――いけませんね、社長に対して小言ばかり…。まるでうちの父のようじゃないですか。
「とりあえず、場所を移してから――…」
『………?』
テーブルの端に置かれた伝票を手に取る。コーヒーのブラック、180円。他の喫茶店と比べても店主の人柄に等しく、懐に優しい。
伝票から目線を上げ、夏芽に店を出ようと提案し、会計を済ませる為に立ち上がりかけた矢先、尊はハッと固まった。今まで平然と話を聞いていたが、彼女の出で立ちは明らかに変なのだ。
花柄のチュニックワンピースに、ショートパンツ。クリア素材を使用したヒールにショルダーバッグ。

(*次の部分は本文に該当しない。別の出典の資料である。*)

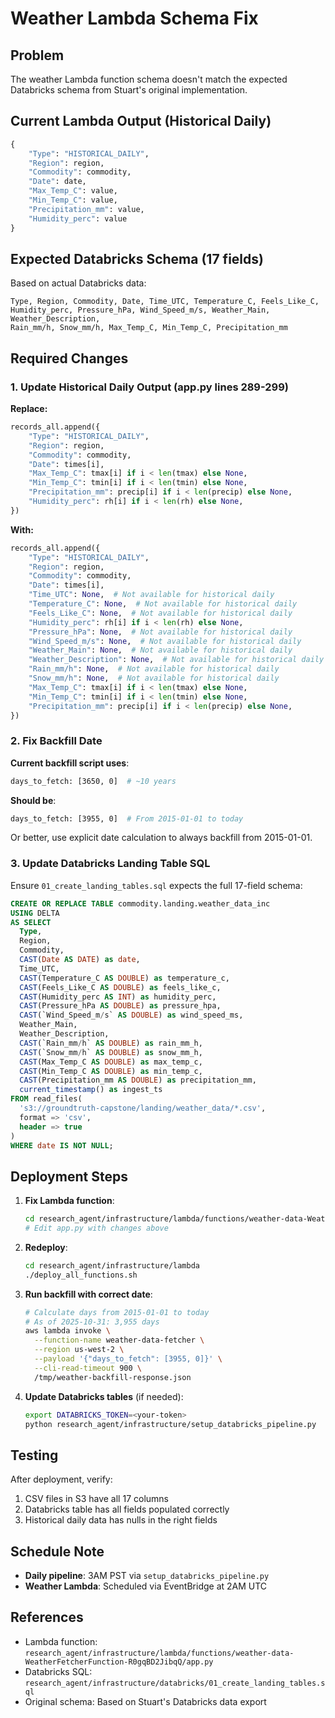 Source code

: # Weather Lambda Schema Fix

## Problem
The weather Lambda function schema doesn't match the expected Databricks schema from Stuart's original implementation.

## Current Lambda Output (Historical Daily)
```python
{
    "Type": "HISTORICAL_DAILY",
    "Region": region,
    "Commodity": commodity,
    "Date": date,
    "Max_Temp_C": value,
    "Min_Temp_C": value,
    "Precipitation_mm": value,
    "Humidity_perc": value
}
```

## Expected Databricks Schema (17 fields)
Based on actual Databricks data:
```
Type, Region, Commodity, Date, Time_UTC, Temperature_C, Feels_Like_C,
Humidity_perc, Pressure_hPa, Wind_Speed_m/s, Weather_Main, Weather_Description,
Rain_mm/h, Snow_mm/h, Max_Temp_C, Min_Temp_C, Precipitation_mm
```

## Required Changes

### 1. Update Historical Daily Output (app.py lines 289-299)

**Replace:**
```python
records_all.append({
    "Type": "HISTORICAL_DAILY",
    "Region": region,
    "Commodity": commodity,
    "Date": times[i],
    "Max_Temp_C": tmax[i] if i < len(tmax) else None,
    "Min_Temp_C": tmin[i] if i < len(tmin) else None,
    "Precipitation_mm": precip[i] if i < len(precip) else None,
    "Humidity_perc": rh[i] if i < len(rh) else None,
})
```

**With:**
```python
records_all.append({
    "Type": "HISTORICAL_DAILY",
    "Region": region,
    "Commodity": commodity,
    "Date": times[i],
    "Time_UTC": None,  # Not available for historical daily
    "Temperature_C": None,  # Not available for historical daily
    "Feels_Like_C": None,  # Not available for historical daily
    "Humidity_perc": rh[i] if i < len(rh) else None,
    "Pressure_hPa": None,  # Not available for historical daily
    "Wind_Speed_m/s": None,  # Not available for historical daily
    "Weather_Main": None,  # Not available for historical daily
    "Weather_Description": None,  # Not available for historical daily
    "Rain_mm/h": None,  # Not available for historical daily
    "Snow_mm/h": None,  # Not available for historical daily
    "Max_Temp_C": tmax[i] if i < len(tmax) else None,
    "Min_Temp_C": tmin[i] if i < len(tmin) else None,
    "Precipitation_mm": precip[i] if i < len(precip) else None,
})
```

### 2. Fix Backfill Date

**Current backfill script uses**:
```bash
days_to_fetch: [3650, 0]  # ~10 years
```

**Should be**:
```bash
days_to_fetch: [3955, 0]  # From 2015-01-01 to today
```

Or better, use explicit date calculation to always backfill from 2015-01-01.

### 3. Update Databricks Landing Table SQL

Ensure `01_create_landing_tables.sql` expects the full 17-field schema:

```sql
CREATE OR REPLACE TABLE commodity.landing.weather_data_inc
USING DELTA
AS SELECT
  Type,
  Region,
  Commodity,
  CAST(Date AS DATE) as date,
  Time_UTC,
  CAST(Temperature_C AS DOUBLE) as temperature_c,
  CAST(Feels_Like_C AS DOUBLE) as feels_like_c,
  CAST(Humidity_perc AS INT) as humidity_perc,
  CAST(Pressure_hPa AS DOUBLE) as pressure_hpa,
  CAST(`Wind_Speed_m/s` AS DOUBLE) as wind_speed_ms,
  Weather_Main,
  Weather_Description,
  CAST(`Rain_mm/h` AS DOUBLE) as rain_mm_h,
  CAST(`Snow_mm/h` AS DOUBLE) as snow_mm_h,
  CAST(Max_Temp_C AS DOUBLE) as max_temp_c,
  CAST(Min_Temp_C AS DOUBLE) as min_temp_c,
  CAST(Precipitation_mm AS DOUBLE) as precipitation_mm,
  current_timestamp() as ingest_ts
FROM read_files(
  's3://groundtruth-capstone/landing/weather_data/*.csv',
  format => 'csv',
  header => true
)
WHERE date IS NOT NULL;
```

## Deployment Steps

1. **Fix Lambda function**:
   ```bash
   cd research_agent/infrastructure/lambda/functions/weather-data-WeatherFetcherFunction-R0gqBD2JibqQ/
   # Edit app.py with changes above
   ```

2. **Redeploy**:
   ```bash
   cd research_agent/infrastructure/lambda
   ./deploy_all_functions.sh
   ```

3. **Run backfill with correct date**:
   ```bash
   # Calculate days from 2015-01-01 to today
   # As of 2025-10-31: 3,955 days
   aws lambda invoke \
     --function-name weather-data-fetcher \
     --region us-west-2 \
     --payload '{"days_to_fetch": [3955, 0]}' \
     --cli-read-timeout 900 \
     /tmp/weather-backfill-response.json
   ```

4. **Update Databricks tables** (if needed):
   ```bash
   export DATABRICKS_TOKEN=<your-token>
   python research_agent/infrastructure/setup_databricks_pipeline.py
   ```

## Testing

After deployment, verify:
1. CSV files in S3 have all 17 columns
2. Databricks table has all fields populated correctly
3. Historical daily data has nulls in the right fields

## Schedule Note

- **Daily pipeline**: 3AM PST via `setup_databricks_pipeline.py`
- **Weather Lambda**: Scheduled via EventBridge at 2AM UTC

## References

- Lambda function: `research_agent/infrastructure/lambda/functions/weather-data-WeatherFetcherFunction-R0gqBD2JibqQ/app.py`
- Databricks SQL: `research_agent/infrastructure/databricks/01_create_landing_tables.sql`
- Original schema: Based on Stuart's Databricks data export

腕や脚も滑らかな肌艶。可憐な顔立ちがやや幼くも見えるその姿。
··
彼女は最初から、綺麗だった。
――交通事故?…成仏出来なくて……困っている…?
矛盾、している。
『魂魄』
それは、中国の道教等から伝わる霊の概念。精神(魂)と肉体(魄)を表している言葉だが、人間が死ねば肉体だけを残し精神だけが幽体となって天に昇る。
生前、何かやり残したり、酷く憎む相手がいたり、家族や恋人、友人等に伝えたい事があったり、そう言った事にとりわけ強い未練を抱く者は、その残留思念によって精神が死姿のままこの世に縛り付けられてしまう。しかし、これは不慮の事故や病気、寿命で亡くなってしまった場合にのみ起こりうる話。
自殺の場合は少し違って来る。
自らの意思で死を選んだ者は悪霊となりやすく、怒りや悲しみによって次第に自我を失ってしまう。それを防ぐ為、彼等は他の霊を取り込み力を増幅させ精神をコントロールしようとする。そうする事で、自我を保ち、更には死姿の精神を死ぬ前の形に維持する事が出来るようにまで、霊である事に馴染む。
つまり、自殺者の場合は生前の意思と関係無く、浮かばれなかった思いが残留思念となり精神がこの世に留まる事を強く切望していると言う事。
縛られるのでは無い。自らの意思で留まり続けるのだ。
彼女、久坂部夏芽は―――
――自殺、だったんですね。
どうやら交通事故などと報道されていたのは偽りのようだ。
議員と言う肩書きは、彼女の父親にとって娘よりも大切にすべき物だったと理解する他無い。世間から騒がれない為に取った手段にしては軽蔑を覚える。